Híbridos humanoides, alienígenas do passado e miasma para todos os lados. Uma odisseia em busca de um novo lar para a humanidade.



Contar nossa história é algo simples: pegue alguns livros, acesse algumas páginas e em algum tempo você saberá porquê estamos aqui. Uma sequência de erros e acertos que nos tiraram das cavernas e nos botaram em apartamentos. Animais hostis e selvagens hoje nos servem de comida, companhia e proteção, e vez ou outra caímos na pancadaria por algum motivo estúpido.

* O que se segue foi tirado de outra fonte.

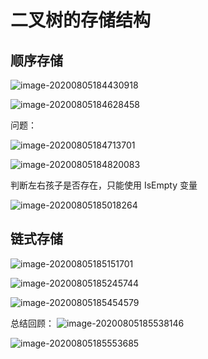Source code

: # 二叉树的存储结构

## 顺序存储

![image-20200805184430918](https://cdn.jsdelivr.net/gh/KimYangOfCat/MyPicStorage/2021-CSPostgraduate-408/20200810013411.jpg)

![image-20200805184628458](https://cdn.jsdelivr.net/gh/KimYangOfCat/MyPicStorage/2021-CSPostgraduate-408/20200810013416.jpg)

问题：

![image-20200805184713701](https://cdn.jsdelivr.net/gh/KimYangOfCat/MyPicStorage/2021-CSPostgraduate-408/20200810013420.jpg)

![image-20200805184820083](https://cdn.jsdelivr.net/gh/KimYangOfCat/MyPicStorage/2021-CSPostgraduate-408/20200810013424.jpg)

判断左右孩子是否存在，只能使用 IsEmpty 变量

![image-20200805185018264](https://cdn.jsdelivr.net/gh/KimYangOfCat/MyPicStorage/2021-CSPostgraduate-408/20200810013429.jpg)

## 链式存储

![image-20200805185151701](https://cdn.jsdelivr.net/gh/KimYangOfCat/MyPicStorage/2021-CSPostgraduate-408/20200810013434.jpg)

![image-20200805185245744](https://cdn.jsdelivr.net/gh/KimYangOfCat/MyPicStorage/2021-CSPostgraduate-408/20200810013447.jpg)

![image-20200805185454579](https://cdn.jsdelivr.net/gh/KimYangOfCat/MyPicStorage/2021-CSPostgraduate-408/20200810013455.jpg)

总结回顾：
![image-20200805185538146](https://cdn.jsdelivr.net/gh/KimYangOfCat/MyPicStorage/2021-CSPostgraduate-408/20200810013555.jpg)

![image-20200805185553685](https://cdn.jsdelivr.net/gh/KimYangOfCat/MyPicStorage/2021-CSPostgraduate-408/20200810013603.jpg)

Civilization: Beyond Earth conta a mesma história que passamos quando Colombo chegou nestas bandas, com a diferença que as “caravelas” levaram alguns anos a mais para gritarem “Terra à vista!”. Também há alienígenas ao invés de indígenas, mas mesmo assim, se não tratarmos bem as criaturas destes novos planetas, as consequências serão sentidas a longo prazo.

Sai desse miasma, menino!

As primeiras coisas que seus colonos encontrarão em um novo planeta serão uma neblina verde e tóxica, alguns alienígenas bestiais e muito lugar para trabalhar. A premissa de Beyond Earth é a chegada da humanidade em um mundo parecido com o nosso, longe da Terra já desgastada e destruída pelo Grande Engano, uma sequência de deslizes que deixou nosso mundo inabitável.



Adaptando o novo lar para as necessidades de seus novos habitantes, lentamente o planeta vai ganhando nossa marca. O ar não é o mesmo, a água pode ter gosto de suco de maçã verde, e duvido que aquelas pulgas gigantes sejam digeríveis. Tudo deve ser mudado para que continuemos a existir, seja o ambiente ou nós mesmos.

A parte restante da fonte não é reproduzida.